L’avocat Desmarais, après cette exclamation déchirante, ne peut retenir ses larmes ; elles baignent son visage ; il reste longtemps silencieux, accablé ; puis, se levant soudain, ses traits expriment une haine féroce, et il s’écrie : — Infâme Lebrenn ! c’est lui, c’est lui la cause de tout le mal. Il est venu apporter le trouble, le malheur dans ma maison. Oh ! avec quelle joie je le verrais aller au vasistas, cet insolent prolétaire ! Ce n’est pas le bon vouloir qui m’a fait défaut ! Vingt fois j’ai fait dénoncer ce Lebrenn par Jacques Roux et par Varlet du club des Cordeliers ; mais son patriotisme le couvre ; puis, je ne sais comment ce brigand-là s’y prend, mais il est estimé de tous les partis.

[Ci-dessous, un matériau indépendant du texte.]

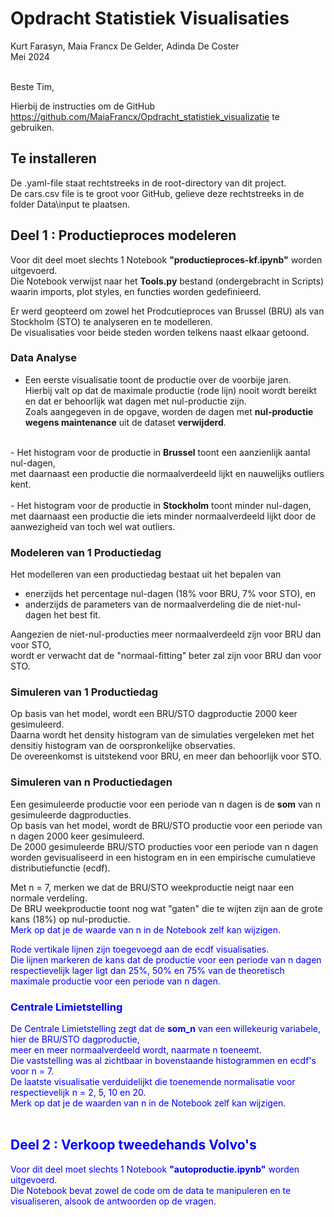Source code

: # Opdracht Statistiek Visualisaties

Kurt Farasyn, Maia Francx De Gelder, Adinda De Coster <br>
Mei 2024
<br>
<br>

Beste Tim,

Hierbij de instructies om de GitHub https://github.com/MaiaFrancx/Opdracht_statistiek_visualizatie te gebruiken.

## Te installeren

De .yaml-file staat rechtstreeks in de root-directory van dit project. <br>
De cars.csv file is te groot voor GitHub, gelieve deze rechtstreeks in de folder Data\input te plaatsen.
<br>


## Deel 1 : Productieproces modeleren

Voor dit deel moet slechts 1 Notebook <b>"productieproces-kf.ipynb"</b> worden uitgevoerd. <br>
Die Notebook verwijst naar het <b>Tools.py</b> bestand (ondergebracht in Scripts) waarin imports, plot styles, en functies worden gedefinieerd.

Er werd geopteerd om zowel het Prodcutieproces van Brussel (BRU) als van Stockholm (STO) te analyseren en te modelleren. <br>
De visualisaties voor beide steden worden telkens naast elkaar getoond. <br>


### Data Analyse

- Een eerste visualisatie toont de productie over de voorbije jaren. <br>
Hierbij valt op dat de maximale productie (rode lijn) nooit wordt bereikt en dat er behoorlijk wat dagen met nul-productie zijn. <br>
Zoals aangegeven in de opgave, worden de dagen met <b>nul-productie wegens maintenance</b> uit de dataset <b>verwijderd</b>. <br>
<br>
- Het histogram voor de productie in <b>Brussel</b> toont een aanzienlijk aantal nul-dagen, <br>
met daarnaast een productie die normaalverdeeld lijkt en nauwelijks outliers kent. <br>
<br>
- Het histogram voor de productie in <b>Stockholm</b> toont minder nul-dagen, <br>
met daarnaast een productie die iets minder normaalverdeeld lijkt door de aanwezigheid van toch wel wat outliers. <br>


### Modeleren van 1 Productiedag

Het modelleren van een productiedag bestaat uit het bepalen van <br>
- enerzijds het percentage nul-dagen (18% voor BRU, 7% voor STO), en <br>
- anderzijds de parameters van de normaalverdeling die de niet-nul-dagen het best fit. <br>

Aangezien de niet-nul-producties meer normaalverdeeld zijn voor BRU dan voor STO, <br>
wordt er verwacht dat de "normaal-fitting" beter zal zijn voor BRU dan voor STO. <br>


### Simuleren van 1 Productiedag

Op basis van het model, wordt een BRU/STO dagproductie 2000 keer gesimuleerd. <br>
Daarna wordt het density histogram van de simulaties vergeleken met het densitiy histogram van de oorspronkelijke observaties. <br>
De overeenkomst is uitstekend voor BRU, en meer dan behoorlijk voor STO. <br>


### Simuleren van n Productiedagen

Een gesimuleerde productie voor een periode van n dagen is de <b>som</b> van n gesimuleerde dagproducties. <br>
Op basis van het model, wordt de BRU/STO productie voor een periode van n dagen 2000 keer gesimuleerd. <br>
De 2000 gesimuleerde BRU/STO producties voor een periode van n dagen worden gevisualiseerd in een histogram en in een empirische cumulatieve distributiefunctie (ecdf).

Met n = 7, merken we dat de BRU/STO weekproductie neigt naar een normale verdeling. <br>
De BRU weekproductie toont nog wat "gaten" die te wijten zijn aan de grote kans (18%) op nul-productie. <br>
<font color="blue"> Merk op dat je de waarde van n in de Notebook zelf kan wijzigen. <br>
    
Rode vertikale lijnen zijn toegevoegd aan de ecdf visualisaties. <br>
Die lijnen markeren de kans dat de productie voor een periode van n dagen respectievelijk lager ligt dan 25%, 50% en 75% van de theoretisch maximale productie voor een periode van n dagen.


### Centrale Limietstelling    

De Centrale Limietstelling zegt dat de <b>som_n</b> van een willekeurig variabele, hier de BRU/STO dagproductie, <br>
meer en meer normaalverdeeld wordt, naarmate n toeneemt. <br>
Die vaststelling was al zichtbaar in bovenstaande histogrammen en ecdf's voor n = 7. <br>
De laatste visualisatie verduidelijkt die toenemende normalisatie voor respectievelijk n = 2, 5, 10 en 20. <br>
<font color="blue"> Merk op dat je de waarden van n in de Notebook zelf kan wijzigen. <br>
<br>    


## Deel 2 : Verkoop tweedehands Volvo's

Voor dit deel moet slechts 1 Notebook <b>"autoproductie.ipynb"</b> worden uitgevoerd. <br>
Die Notebook bevat zowel de code om de data te manipuleren en te visualiseren, alsook de antwoorden op de vragen. <br>
<br>
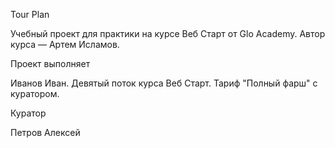 
Tour Plan

Учебный проект для практики на курсе Веб Старт от Glo Academy. Автор курса — Артем Исламов.





Проект выполняет

Иванов Иван. Девятый поток курса Веб Старт. Тариф "Полный фарш" с куратором.





Куратор

Петров Алексей

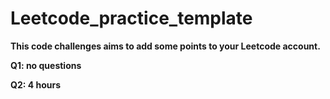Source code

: # Leetcode_practice_template

****This code challenges aims to add some points to your Leetcode account.****

**Q1: no questions** 

**Q2: 4 hours**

Enfin, quoique marié, il s’est engagé volontaire dans l’armée de Rhin et Moselle ; il s’est bravement battu à la bataille des lignes de Wissembourg, il a enlevé un drapeau à l’ennemi, est revenu blessé et a repris son métier de serrurier ; on l’a nommé presque malgré lui membre du conseil général de la commune… En somme, ce misérable-là n’est pas attaquable. Je le hais pourtant bien ! et ma rage augmente en songeant à la félicité dont jouit ma carogne de femme, entre sa fille et son gendre, tandis que moi, moi… Ah ! c’est l’enfer que ma vie !

Au moment où l’avocat Desmarais prononce ces paroles, sa servante vient l’avertir que plusieurs citoyens le demandent.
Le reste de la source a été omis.